Неужели никак нельзя привести общие политические установки в соответствие с духом времени, чтобы интеллекту западного мира созидательные намерения России перестали казаться чем-то чуждым и отталкивающим, поскольку она не хочет расстаться с устаревшим политическим жаргоном, лексиконом классовой борьбы, который вышел из оборота лет пятьдесят тому назад? Любая частица этого мира, выполнив свое предназначение, должна умереть; пора признать, что умер — не только физически, но и умственно — сам Карл Маркс. Цепляться за эти надоевшие фразы так же нелепо, как электрифицировать Россию при помощи электрических машин или цинковых и медных батарей образца 1864 года. Марксистская теория непримиримой вражды классов уже мешает планировать новый мировой порядок.

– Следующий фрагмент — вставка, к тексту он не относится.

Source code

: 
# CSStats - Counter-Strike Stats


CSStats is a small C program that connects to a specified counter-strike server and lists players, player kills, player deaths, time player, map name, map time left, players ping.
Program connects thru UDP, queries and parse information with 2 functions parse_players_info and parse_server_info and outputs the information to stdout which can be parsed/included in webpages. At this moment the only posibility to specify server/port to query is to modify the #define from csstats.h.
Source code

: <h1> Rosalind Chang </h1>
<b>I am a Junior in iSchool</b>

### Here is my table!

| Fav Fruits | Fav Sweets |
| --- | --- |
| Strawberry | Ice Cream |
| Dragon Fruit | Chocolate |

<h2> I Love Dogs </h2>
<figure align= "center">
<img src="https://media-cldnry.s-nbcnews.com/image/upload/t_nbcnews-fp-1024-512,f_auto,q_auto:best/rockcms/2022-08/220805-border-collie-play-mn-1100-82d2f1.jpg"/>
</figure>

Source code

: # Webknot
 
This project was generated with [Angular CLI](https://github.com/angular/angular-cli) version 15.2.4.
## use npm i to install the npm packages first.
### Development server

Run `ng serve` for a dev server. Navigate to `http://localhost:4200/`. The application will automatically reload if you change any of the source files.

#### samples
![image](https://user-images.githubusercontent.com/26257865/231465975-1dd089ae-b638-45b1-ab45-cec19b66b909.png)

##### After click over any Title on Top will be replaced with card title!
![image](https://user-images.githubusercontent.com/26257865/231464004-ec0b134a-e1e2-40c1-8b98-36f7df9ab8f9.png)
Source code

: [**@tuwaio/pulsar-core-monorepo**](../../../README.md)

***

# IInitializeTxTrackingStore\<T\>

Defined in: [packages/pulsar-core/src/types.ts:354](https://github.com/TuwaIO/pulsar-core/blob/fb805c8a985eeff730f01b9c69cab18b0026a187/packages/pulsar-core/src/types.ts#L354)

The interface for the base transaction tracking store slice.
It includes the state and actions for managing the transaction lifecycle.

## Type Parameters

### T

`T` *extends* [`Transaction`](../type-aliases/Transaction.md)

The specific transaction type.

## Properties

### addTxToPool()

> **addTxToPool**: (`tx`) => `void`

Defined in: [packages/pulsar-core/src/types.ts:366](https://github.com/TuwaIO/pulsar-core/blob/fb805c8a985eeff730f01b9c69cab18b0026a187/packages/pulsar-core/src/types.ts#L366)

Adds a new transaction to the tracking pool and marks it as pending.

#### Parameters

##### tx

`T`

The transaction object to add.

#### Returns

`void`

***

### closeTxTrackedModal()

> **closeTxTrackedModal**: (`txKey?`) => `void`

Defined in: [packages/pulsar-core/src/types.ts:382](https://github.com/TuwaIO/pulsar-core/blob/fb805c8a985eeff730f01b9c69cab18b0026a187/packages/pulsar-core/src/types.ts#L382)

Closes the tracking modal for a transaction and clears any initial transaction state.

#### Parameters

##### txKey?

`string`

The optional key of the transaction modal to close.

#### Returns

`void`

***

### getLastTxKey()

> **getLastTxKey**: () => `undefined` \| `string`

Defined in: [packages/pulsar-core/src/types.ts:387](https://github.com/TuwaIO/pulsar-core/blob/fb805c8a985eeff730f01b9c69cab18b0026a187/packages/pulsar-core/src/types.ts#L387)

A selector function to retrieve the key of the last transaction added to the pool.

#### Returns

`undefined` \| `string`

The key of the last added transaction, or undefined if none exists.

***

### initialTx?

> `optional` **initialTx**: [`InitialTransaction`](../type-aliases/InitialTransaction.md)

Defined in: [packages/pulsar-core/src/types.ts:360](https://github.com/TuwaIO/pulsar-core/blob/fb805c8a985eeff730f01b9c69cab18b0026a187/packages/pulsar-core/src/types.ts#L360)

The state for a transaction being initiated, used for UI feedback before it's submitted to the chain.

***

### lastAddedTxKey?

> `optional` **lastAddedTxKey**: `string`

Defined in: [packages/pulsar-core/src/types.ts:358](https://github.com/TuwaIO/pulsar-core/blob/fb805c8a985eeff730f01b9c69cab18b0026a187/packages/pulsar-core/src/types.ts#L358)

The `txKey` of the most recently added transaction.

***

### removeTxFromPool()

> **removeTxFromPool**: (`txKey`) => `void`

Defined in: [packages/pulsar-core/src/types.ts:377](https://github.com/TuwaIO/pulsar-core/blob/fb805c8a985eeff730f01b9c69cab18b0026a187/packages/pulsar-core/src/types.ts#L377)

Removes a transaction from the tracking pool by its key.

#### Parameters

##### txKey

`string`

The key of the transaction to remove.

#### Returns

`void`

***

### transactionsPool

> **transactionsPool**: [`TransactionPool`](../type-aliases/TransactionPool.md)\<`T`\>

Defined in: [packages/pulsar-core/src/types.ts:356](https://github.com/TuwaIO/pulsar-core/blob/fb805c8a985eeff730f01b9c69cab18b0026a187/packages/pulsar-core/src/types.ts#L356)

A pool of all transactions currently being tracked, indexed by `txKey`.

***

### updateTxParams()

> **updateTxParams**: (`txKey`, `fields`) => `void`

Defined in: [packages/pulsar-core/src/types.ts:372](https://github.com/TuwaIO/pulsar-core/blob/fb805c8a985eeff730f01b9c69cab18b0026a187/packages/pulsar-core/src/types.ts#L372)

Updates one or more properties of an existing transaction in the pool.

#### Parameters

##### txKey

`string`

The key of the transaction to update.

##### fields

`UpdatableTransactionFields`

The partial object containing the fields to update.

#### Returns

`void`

И в нашем, англоязычном, сообществе это особенно очевидно.

Устаревшая доктрина, предписывающая безоговорочное право на истину пролетариату или политику, его представляющему, отталкивает компетентных технологов, которые жизненно необходимы для решения великой задачи, и насаждает мистический массовый энтузиазм, который противостоит дисциплинированному сотрудничеству. Я собирался твердо сказать, что Россия лишь на словах способствует единству и солидарности человечества, а на самом деле движется своим курсом к своему, особому социализму, который все больше утрачивает какую-либо связь с социализмом мировым, и при этом внушает несметным массам своего народа недоверие и даже враждебность к огромным неофициальным слоям западного общества, ратующим за всемирную консолидацию. Неужели и впрямь невозможно выработать общую линию созидательной пропаганды? Ведь мы, чего доброго, эту возможность упустим.

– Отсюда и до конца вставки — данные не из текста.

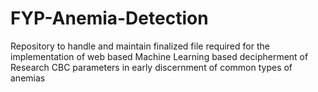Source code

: # FYP-Anemia-Detection
Repository to handle and maintain finalized file required for the implementation of web based Machine Learning based decipherment of Research CBC parameters in early discernment of common types of anemias
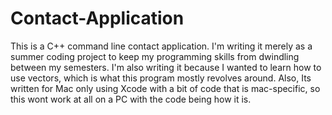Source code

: # Contact-Application
This is a C++ command line contact application.
I'm writing it merely as a summer coding project to keep my programming skills from dwindling between my semesters.
I'm also writing it because I wanted to learn how to use vectors, which is what this program mostly revolves around.
Also, Its written for Mac only using Xcode with a bit of code that is mac-specific,
so this wont work at all on a PC with the code being how it is.
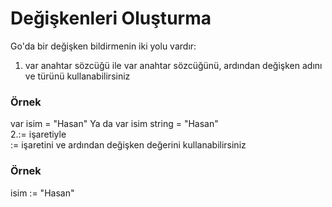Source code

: # Değişkenleri Oluşturma
Go'da bir değişken bildirmenin iki yolu vardır:
1. var anahtar sözcüğü ile
var anahtar sözcüğünü, ardından değişken adını ve türünü kullanabilirsiniz
<h3>Örnek</h3>
var isim = "Hasan"
Ya da
var isim string = "Hasan"<br>
2.:= işaretiyle<br>
:= işaretini ve ardından değişken değerini kullanabilirsiniz
<h3>Örnek</h3>
isim := "Hasan"
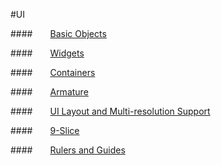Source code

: #UI

####&emsp;&emsp;[Basic Objects](../BasicObjects/en.md)

####&emsp;&emsp;[Widgets](../Widgets/en.md)

####&emsp;&emsp;[Containers](../Containers/en.md) 

####&emsp;&emsp;[Armature](../Armature/en.md) 

####&emsp;&emsp;[UI Layout and Multi-resolution Support](../Layout/en.md) 

####&emsp;&emsp;[9-Slice](../9Slice/en.md) 

####&emsp;&emsp;[Rulers and Guides](../RulersGuides/en.md) 
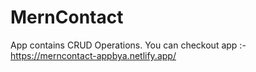 # MernContact

App contains CRUD Operations.
You can checkout app :- https://merncontact-appbya.netlify.app/
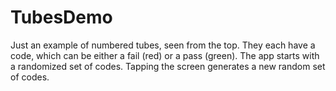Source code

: # TubesDemo

Just an example of numbered tubes, seen from the top.
They each have a code, which can be either a fail (red) or a pass (green).
The app starts with a randomized set of codes.
Tapping the screen generates a new random set of codes.
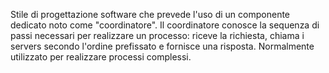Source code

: Stile di progettazione software che prevede l'uso di un componente dedicato noto come "coordinatore".
Il coordinatore conosce la sequenza di passi necessari per realizzare un processo: riceve la richiesta, chiama i servers secondo l'ordine prefissato e fornisce una risposta.
Normalmente utilizzato per realizzare processi complessi.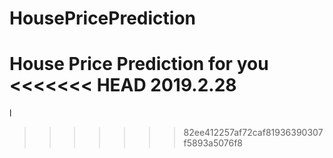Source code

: # HousePricePrediction
House Price Prediction for you
<<<<<<< HEAD
2019.2.28
=======


l
>>>>>>> 82ee412257af72caf81936390307f5893a5076f8
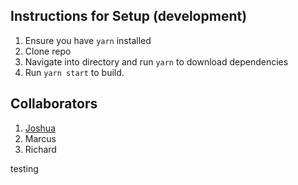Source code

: ## Instructions for Setup (development)

1. Ensure you have `yarn` installed
2. Clone repo
3. Navigate into directory and run `yarn` to download dependencies
4. Run `yarn start` to build.

## Collaborators

1. [Joshua](github.com/tanjoshua)
2. Marcus
3. Richard

testing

Нам со Сталиным пришлось говорить через переводчика; это очень типичный пример того, как условия общения отстают от материального прогресса. Он говорит по-грузински и по-русски, но не может связать и пары слов ни на одном западном языке. Поэтому с нами все время был представитель МИДа, господин Уманский{348}. Достав блокнот, в котором быстро записывал по-русски то, что каждый из нас говорил, он оглашал по-русски мои мысли, почти так же проворно читал мне английские ответы, а потом сидел, с напряженной готовностью глядя поверх очков. При такой постановке дела какие-то мои фразы неизбежно пропадали, восполняясь фразеологией Уманского. Беседу замедляли и мои настойчивые попытки удостовериться по ответу в том, что до Сталина верно донесли хотя бы суть моих рассуждений, оставляя в стороне вопрос об оттенках смысла.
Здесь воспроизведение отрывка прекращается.